There is no single issue that has more clearly represented the policy divide between this government and those opposite than the carbon tax. While occupying the Treasury benches, the Labor Party oscillated from the position that ‘There will be no carbon tax under the government I lead’ to advocacy for a carbon tax, then to a election commitment that they will not continue to support the carbon tax, and then to their current position to block this government’s clearly earned mandate. In contrast, the coalition has been steadfast in its position. We do not support the carbon tax. We do not believe that the carbon tax assists the global environment, and we certainly oppose the huge cost impost the carbon tax places on small businesses and consumers throughout our nation. Over the past three years, some critics have chastised our party for never straying from our core policy messages. Across the country, a vote for the coalition became synonymous with a vote to stop the boats, to get our economy back on track and to scrap the carbon tax. The boats have stopped and the most recent budget has taken the tough decisions that those opposite lacked the guts—the intestinal fortitude—to make in order to fix the economy. At last year’s election, the Australian people gave the coalition a clear mandate to get rid of this carbon tax; yet, those opposite continue to ignore the will of the people.
The member for Ryan’s motion refers specifically to the impact that the carbon tax has on the backbone of our nation’s economy: small business. It is an indisputable fact that the abolition of the carbon tax will put spending power back into consumers’ pockets and will also take cost pressures off those businesses and help with both their viability and their capacity to compete, and it will build confidence and optimism on the way through.
In my home state, a survey by the NSW Business Chamber highlighted the decline in business confidence under the previous government due to the carbon tax and excessive red tape. They found that:
Businesses indicated that the most significant cost pressure that they face is increases in electricity prices as a result of the introduction of the Carbon tax…
The very active and effective Minister for Small Business has repeatedly stated that:
…the carbon tax is clearly having a negative effect on small businesses at a time when they are dealing with low consumer confidence…Every hairdresser, restaurant, newsagency, pie shop, dry cleaner and toy shop in the country is feeling the pain of increasing red-tape and higher electricity and gas prices due to the carbon tax.
Under Minister Billson’s leadership, support for small business is at the centre of the coalition’s policy direction to build a strong and a prosperous economy.

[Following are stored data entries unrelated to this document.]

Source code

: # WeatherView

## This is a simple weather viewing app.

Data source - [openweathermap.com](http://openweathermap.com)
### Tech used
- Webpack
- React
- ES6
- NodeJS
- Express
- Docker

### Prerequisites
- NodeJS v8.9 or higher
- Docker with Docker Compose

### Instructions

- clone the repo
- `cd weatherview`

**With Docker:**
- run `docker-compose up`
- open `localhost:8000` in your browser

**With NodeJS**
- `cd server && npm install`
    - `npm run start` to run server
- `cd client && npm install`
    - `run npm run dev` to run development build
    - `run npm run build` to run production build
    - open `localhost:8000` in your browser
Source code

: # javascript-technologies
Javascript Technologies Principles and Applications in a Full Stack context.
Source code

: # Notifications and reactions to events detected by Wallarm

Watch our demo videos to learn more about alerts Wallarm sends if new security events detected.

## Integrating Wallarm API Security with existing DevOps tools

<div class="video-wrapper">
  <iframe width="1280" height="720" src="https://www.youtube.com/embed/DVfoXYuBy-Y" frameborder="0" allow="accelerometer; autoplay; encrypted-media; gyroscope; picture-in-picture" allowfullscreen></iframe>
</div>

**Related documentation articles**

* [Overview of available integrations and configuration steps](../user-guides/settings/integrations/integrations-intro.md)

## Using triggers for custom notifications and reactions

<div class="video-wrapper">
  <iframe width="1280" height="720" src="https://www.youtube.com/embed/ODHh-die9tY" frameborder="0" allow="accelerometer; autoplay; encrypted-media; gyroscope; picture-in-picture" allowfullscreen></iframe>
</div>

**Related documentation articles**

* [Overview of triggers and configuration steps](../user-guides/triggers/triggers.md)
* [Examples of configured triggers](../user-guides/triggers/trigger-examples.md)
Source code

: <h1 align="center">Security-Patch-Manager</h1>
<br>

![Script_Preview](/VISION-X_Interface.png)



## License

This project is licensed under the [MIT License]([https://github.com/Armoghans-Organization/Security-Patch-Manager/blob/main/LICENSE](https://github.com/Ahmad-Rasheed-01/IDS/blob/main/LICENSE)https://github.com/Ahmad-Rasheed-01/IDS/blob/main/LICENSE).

In my electorate of Bennelong, we are fortunate to boast over 20 local shopping villages, with whom I work hard to support through my Bennelong Village Businesses Campaign. Through this work I repeatedly hear tales of struggles to make ends meet, with the carbon tax as public enemy No.1. Previously, in this place, I spoke of Lyn Bridle, the director of the Epping Floral Centre, who expressed her concerns at the extra impost on her refrigeration bill, though her customers are unwilling to pay more for their flowers. Even love has a cost limit. Often, I visit Peter Roan Seafood at Top Ryde City. Once, I even took the Prime Minister there to show off their shop and the seafood products they provide to the local community—in which I proudly work and live. They have a $40,000 annual electricity bill due to their refrigeration needs and the need to compete against their shopfront neighbour—one of big two supermarket chains. I have often spoken with Peter Roan about the all-encompassing nature of this tax. From the fishermen to the truck driver, to the wholesaler, to the retailer, and to the cleaner, the carbon tax hits and hurts every step of the way.
The case against the carbon tax should not be a controversial one. This tax facilitates zero benefit to the environment; yet, it delivers a world of financial pain to everyday Australians and to every Australian. On behalf of the hundreds of small business owners across the Bennelong electorate, I say to those opposite, ‘Get out of the way and let this government exercise the mandate we were given to axe this tax.’